Austin, J. L.

Assigned: Austin, J. L. From How to Do Things with Words (1236-48). Also read the editors’ introduction (1234-36).

From How to Do Things with Words (1956/1961)

1. On 1236-37 (“You are more than entitled not to know…”), what does J. L. Austin identify as the two stages by which philosophers have questioned the notion that language is purely descriptive and referential? According to him, what good have these stages of questioning done?

2. On 1237-38 (“Now it is one such sort of use…”), how does Austin define “performative utterances”? What do such utterances do? What don’t they do, with respect to the utterer’s supposed internal state or intention?

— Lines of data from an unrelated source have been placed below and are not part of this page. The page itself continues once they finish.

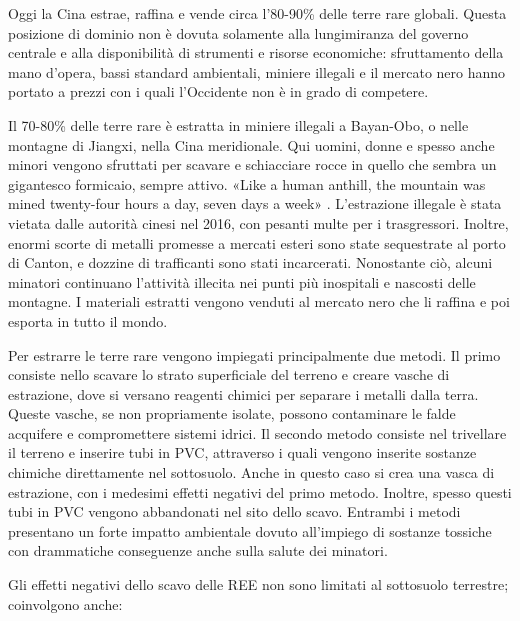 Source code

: \documentclass[12pt,a4paper,oneside]{book}
\begin{document}
Oggi la Cina estrae, raffina e vende circa l'80-90\% delle terre rare globali. Questa posizione di dominio non è dovuta solamente alla lungimiranza del governo centrale e alla disponibilità di strumenti e risorse economiche: sfruttamento della mano d'opera, bassi standard ambientali, miniere illegali e il mercato nero hanno portato a prezzi con i quali l'Occidente non è in grado di competere. 

Il 70-80\% delle terre rare è estratta in miniere illegali a Bayan-Obo, o nelle montagne di Jiangxi, nella Cina meridionale. Qui uomini, donne e spesso anche minori vengono sfruttati per scavare e schiacciare rocce in quello che sembra un gigantesco formicaio, sempre attivo. «Like a human anthill, the mountain was mined twenty-four hours a day, seven days a week» \citep[p. 24]{pitron2020rare}.
L'estrazione illegale è stata vietata dalle autorità cinesi nel 2016, con pesanti multe per i trasgressori. Inoltre, enormi scorte di metalli promesse a mercati esteri sono state sequestrate al porto di Canton, e dozzine di trafficanti sono stati incarcerati.
Nonostante ciò, alcuni minatori continuano l'attività illecita nei punti più inospitali e nascosti delle montagne. I materiali estratti vengono venduti al mercato nero che li raffina e poi esporta in tutto il mondo.

Per estrarre le terre rare vengono impiegati principalmente due metodi. Il primo consiste nello scavare lo strato superficiale del terreno e creare vasche di estrazione, dove si versano reagenti chimici per separare i metalli dalla terra. Queste vasche, se non propriamente isolate, possono contaminare le falde acquifere e compromettere sistemi idrici.
Il secondo metodo consiste nel trivellare il terreno e inserire tubi in PVC, attraverso i quali vengono inserite sostanze chimiche direttamente nel sottosuolo. Anche in questo caso si crea una vasca di estrazione, con i medesimi effetti negativi del primo metodo. Inoltre, spesso questi tubi in PVC vengono abbandonati nel sito dello scavo. Entrambi i metodi presentano un forte impatto ambientale dovuto all'impiego di sostanze tossiche con drammatiche conseguenze anche sulla salute dei minatori.

Gli effetti negativi dello scavo delle REE non sono limitati al sottosuolo terrestre; coinvolgono anche:
\end{document}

3. On 1239-41 (“These performative utterances are…”), Austin discusses a number of ways in which performative utterances can suffer from infelicity, or in other words “misfire.” What rules does he formulate to try to explain why these misfires happen, and how does he illustrate them?

4. On 1241 (“As for whether this list is complete…”), why, according to Austin, should poetry, along with some other kinds of language—jokes and words spoken under duress, for example—be excluded from consideration when one is dealing with “performativity”? What is it about these instances that, according to Austin, disqualifies them? Explain.

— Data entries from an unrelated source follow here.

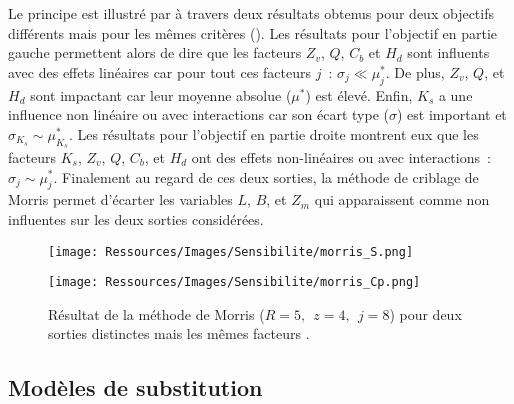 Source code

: Le principe est illustré par \textcite{Iooss2011} à travers deux résultats obtenus
pour deux objectifs différents mais pour les mêmes critères ().
Les résultats pour l’objectif en partie gauche permettent alors de dire que
les facteurs $Z_{v}$, $Q$, $C_{b}$ et $H_{d}$ sont influents
avec des effets linéaires car pour tout ces facteurs $j$~: $\sigma_{j} \ll \mu^{*}_{j}$.
De plus, $Z_{v}$, $Q$, et $H_{d}$ sont impactant car leur moyenne absolue ($\mu^{*}$) est élevé.
Enfin, $K_{s}$ a une influence non linéaire ou avec interactions car son écart type ($\sigma$)
est important et  $\sigma_{K_{s}} \sim \mu^{*}_{K_{s}}$.
Les résultats pour l’objectif en partie droite montrent eux que les facteurs $K_{s}$, $Z_{v}$, $Q$, $C_{b}$,
et $H_{d}$ ont des effets non-linéaires ou avec interactions~: $\sigma_{j} \sim
\mu^{*}_{j}$. Finalement au regard de ces deux sorties, la méthode de criblage de Morris
permet d’écarter les variables $L$, $B$, et $Z_{m}$ qui apparaissent comme non influentes
sur les deux sorties considérées.

\begin{figure}
    \centering
    \begin{minipage}{.45\textwidth}
      \texttt{[image: Ressources/Images/Sensibilite/morris\_S.png]}
    \end{minipage}
    \hfill
    \begin{minipage}{.45\textwidth}
      \texttt{[image: Ressources/Images/Sensibilite/morris\_Cp.png]}
    \end{minipage}
  \caption[Exemple de résultats de la méthode de Morris]
          {Résultat de la méthode de Morris ($R = 5,~~ z = 4,~~ j=8$) pour deux
           sorties distinctes mais les mêmes facteurs \parencite{Iooss2011}.}
  \label{fig:meth_graph_morris}
\end{figure}



\subsection{Modèles de substitution} %
\label{sub:modeles_de_substitution}
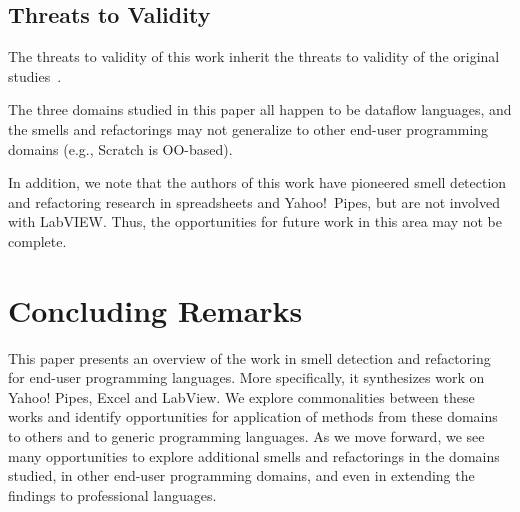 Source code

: \documentclass[10pt,conference,compsocconf]{IEEEtran}
\newcommand{\todo}[1]{\textbf{TODO: #1}}
\begin{document}


\subsection{Threats to Validity}
The threats to validity of this work inherit the threats to validity of the original studies~\cite{Stolee2015, Stolee2011, StoleeTSE2013, Hermans2011, Hermans2012intra, Hermans2012inter, hermans2014bumblebee, chambers2013smell, chambers2015impact, badame2012refactoring}.

The three domains studied in this paper all happen to be dataflow languages, and the smells and refactorings may not generalize to other end-user programming domains (e.g., Scratch is OO-based). 

In addition, we note that the authors of this work have pioneered smell detection and refactoring research in spreadsheets and Yahoo!\ Pipes, but are not involved with LabVIEW. Thus, the opportunities for future work in this area may not be complete.  

\section{Concluding Remarks}
\label{sec:conclusions}
This paper presents an overview of the work in smell detection and refactoring for end-user programming languages. More specifically, it synthesizes work on Yahoo! Pipes, Excel and LabView. We explore commonalities between these works and identify opportunities for application of methods from these domains to others and to generic programming languages. As we move forward, we see many opportunities to explore additional smells and refactorings in the domains studied, in other end-user programming domains, and even in extending the findings to professional languages. 
\end{document}
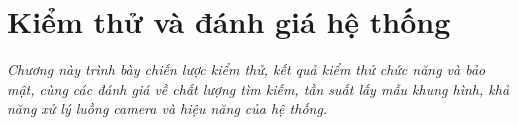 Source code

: \chapter{Kiểm thử và đánh giá hệ thống}
\label{chapter:kiemthu}

\textit{Chương này trình bày chiến lược kiểm thử, kết quả kiểm thử chức năng và bảo mật, cùng các đánh giá về chất lượng tìm kiếm, tần suất lấy mẫu khung hình, khả năng xử lý luồng camera và hiệu năng của hệ thống.}








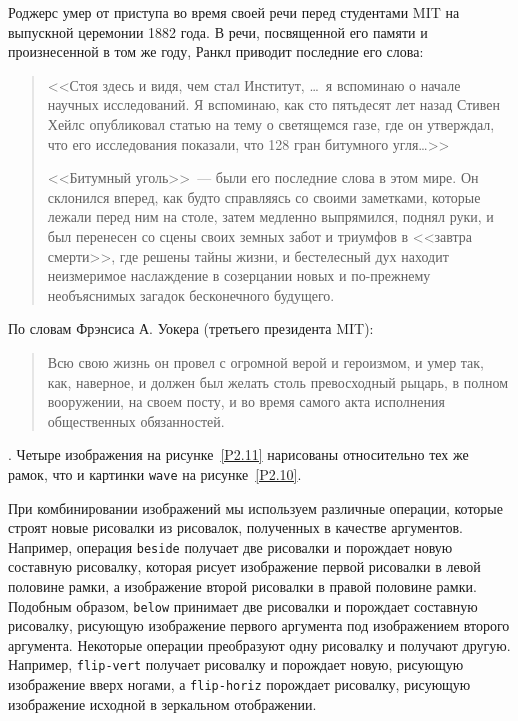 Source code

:{  Роджерс умер от приступа во время своей речи перед
  студентами MIT на выпускной церемонии 1882 года. В речи, посвященной
  его памяти и произнесенной в том же году, Ранкл приводит последние его слова:

  \begin{quote}
    <<Стоя здесь и видя, чем стал Институт, \ldots\ я
    вспоминаю о начале научных исследований.  Я вспоминаю, как сто
    пятьдесят лет назад Стивен Хейлс опубликовал статью на тему о светящемся 
    газе, где он утверждал, что его исследования показали, что 128 гран
    битумного угля\ldots>>

    <<Битумный уголь>>~--- были его последние слова 
    в этом мире.  Он склонился вперед, как будто справляясь со своими
    заметками, которые лежали перед ним на столе, затем медленно
    выпрямился, поднял руки, и был перенесен со сцены своих земных забот и 
    триумфов в <<завтра смерти>>, где решены тайны жизни, и бестелесный
    дух находит неизмеримое наслаждение в созерцании новых и по-прежнему
    необъяснимых загадок бесконечного будущего.
  \end{quote}

  По словам  Фрэнсиса А. Уокера (третьего президента
  MIT):

  \begin{quote}
    Всю свою жизнь он провел с огромной верой и
    героизмом, и умер так, как, наверное, и должен был желать столь
    превосходный рыцарь, в полном вооружении, на своем посту, и во время
    самого акта исполнения общественных обязанностей.
  \end{quote}}.
Четыре изображения на рисунке~\ref{P2.11} нарисованы относительно тех же
рамок, что и картинки {\tt wave} на рисунке~\ref{P2.10}.

При комбинировании изображений мы используем различные
операции, которые строят новые рисовалки из рисовалок, полученных в
качестве аргументов.  Например, операция {\tt beside}
получает
две рисовалки и порождает новую составную рисовалку, которая рисует
изображение первой рисовалки в левой половине рамки, а изображение
второй рисовалки в правой половине рамки.  Подобным образом,
{\tt below} 
принимает две рисовалки и порождает составную
рисовалку, рисующую изображение первого аргумента под изображением
второго аргумента.  Некоторые операции преобразуют одну рисовалку и
получают другую.  Например, {\tt flip-vert}
получает рисовалку и 
порождает новую, рисующую изображение вверх ногами, а
{\tt flip-horiz}
порождает рисовалку, рисующую изображение
исходной в зеркальном отображении.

5. On 1241-43 (“So far we have been going firmly ahead…”), how does Austin develop his basic criteria for determining what is or is not a performative utterance: what two “standard forms” (1242) for performative utterances does he discuss, and what further sub-classifications or clarifications of these forms does he offer?

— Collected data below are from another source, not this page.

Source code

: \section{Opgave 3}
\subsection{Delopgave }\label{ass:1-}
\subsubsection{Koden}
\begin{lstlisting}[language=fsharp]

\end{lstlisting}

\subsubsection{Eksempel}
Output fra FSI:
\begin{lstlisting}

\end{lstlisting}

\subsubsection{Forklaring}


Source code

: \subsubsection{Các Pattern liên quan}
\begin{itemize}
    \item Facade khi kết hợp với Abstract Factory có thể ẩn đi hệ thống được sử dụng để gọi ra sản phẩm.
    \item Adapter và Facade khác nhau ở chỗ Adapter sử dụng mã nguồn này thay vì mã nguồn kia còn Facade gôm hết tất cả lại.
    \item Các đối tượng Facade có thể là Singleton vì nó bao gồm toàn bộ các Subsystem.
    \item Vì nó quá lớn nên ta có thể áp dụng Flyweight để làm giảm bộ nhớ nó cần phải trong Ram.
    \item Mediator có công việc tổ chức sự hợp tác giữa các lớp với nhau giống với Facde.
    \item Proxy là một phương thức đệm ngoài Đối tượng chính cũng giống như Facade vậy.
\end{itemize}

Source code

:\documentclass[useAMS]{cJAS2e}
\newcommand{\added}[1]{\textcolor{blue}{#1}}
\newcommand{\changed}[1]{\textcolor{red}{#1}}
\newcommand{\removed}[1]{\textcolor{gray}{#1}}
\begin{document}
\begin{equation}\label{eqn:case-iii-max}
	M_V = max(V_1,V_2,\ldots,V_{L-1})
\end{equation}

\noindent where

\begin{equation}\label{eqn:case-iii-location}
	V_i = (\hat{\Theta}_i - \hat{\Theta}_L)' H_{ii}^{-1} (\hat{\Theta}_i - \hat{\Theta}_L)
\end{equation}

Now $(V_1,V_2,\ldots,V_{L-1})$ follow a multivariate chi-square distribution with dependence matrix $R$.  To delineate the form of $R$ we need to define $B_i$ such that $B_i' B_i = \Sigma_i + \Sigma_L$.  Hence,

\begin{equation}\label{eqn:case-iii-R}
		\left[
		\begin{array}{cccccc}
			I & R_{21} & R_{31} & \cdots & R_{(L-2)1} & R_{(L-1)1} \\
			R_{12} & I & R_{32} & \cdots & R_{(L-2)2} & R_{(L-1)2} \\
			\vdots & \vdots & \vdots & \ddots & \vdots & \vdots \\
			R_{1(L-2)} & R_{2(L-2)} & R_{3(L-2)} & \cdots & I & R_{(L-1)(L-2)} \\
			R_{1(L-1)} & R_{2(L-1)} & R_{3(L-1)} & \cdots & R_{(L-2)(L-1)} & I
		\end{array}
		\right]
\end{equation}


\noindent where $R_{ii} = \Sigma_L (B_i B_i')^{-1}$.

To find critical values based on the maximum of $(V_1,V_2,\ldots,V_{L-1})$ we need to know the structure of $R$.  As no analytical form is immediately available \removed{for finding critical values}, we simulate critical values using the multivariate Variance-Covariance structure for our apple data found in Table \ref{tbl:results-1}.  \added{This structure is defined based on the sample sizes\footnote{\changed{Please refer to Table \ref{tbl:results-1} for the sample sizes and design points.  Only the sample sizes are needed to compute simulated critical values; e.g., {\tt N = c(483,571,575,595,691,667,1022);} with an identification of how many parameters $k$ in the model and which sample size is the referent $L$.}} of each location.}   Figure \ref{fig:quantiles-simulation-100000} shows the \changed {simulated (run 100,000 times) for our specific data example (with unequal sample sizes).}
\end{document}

6. On 1243-44 (“This is just one way in which”), how might “the social habits of the society” (1243 bottom) play a strong role in determining which performative verbs come into usage, and which do not? How does his example regarding a performative verb for censuring someone as opposed to one for insulting someone illustrate this kind of social influence or expectations? (1244) Furthermore, what key distinction does Austin make between “making explicit what act it is we are performing, and the quite different matter of stating what act it is we are performing” (1244)? How does he explain this distinction?

7. On 1244-46 (“So far we have been going along…”), what dissatisfaction does Austin express with the performative criteria he has been exploring? Why is it ultimately impossible to maintain facile distinctions between performative utterances and “statements” that imply true/false claims, refer to something in the outside world or to something occurring in one’s mind, etc.? (1244-45) What examples of this ambiguous quality does he offer? (In responding, consider, for instance, Austin’s remarks about the utterance “I am sorry” as opposed to “I apologize” (1244): why can’t we assume these two utterances mean the same thing?)

8. On 1246-48 (“In this way, then, ills that have…”), following upon his analysis of the difficulties that may afflict statements as well as performative utterances, what insights does Austin arrive at regarding language generally? Has his examination of performatives led him to embrace linguistic ambivalence or indeterminacy, or does he hold that we can still emerge with a comprehensible, manageable view of an “ordinary language” consisting of “speech acts”? Explain.

9. General question: A great deal has been written about the unavoidable, sometimes exasperating medium of communication that is language, with some linguists and philosophers emphasizing its opacity, ambiguity, and sheer complexity or even duplicitousness, and others taking the more upbeat view that it seems to have served our individual and collective purposes well enough over the last several millennia. In How to Do Things with Words, J. L. Austin seems to come down somewhere in the middle. What is your own attitude towards the language or languages you grew up speaking and by means of which you now negotiate your way through life? Is your relationship with language mostly a happy, felicitous one, or do you struggle with it and find that it often makes you misunderstood and gets in your way? Explain.

Edition: Leitch, Vincent B. et al., eds. The Norton Anthology of Theory and Criticism. 3rd ed. New York and London: W. W. Norton & Company, 2018. ISBN-13: 978-0-393-60295-1.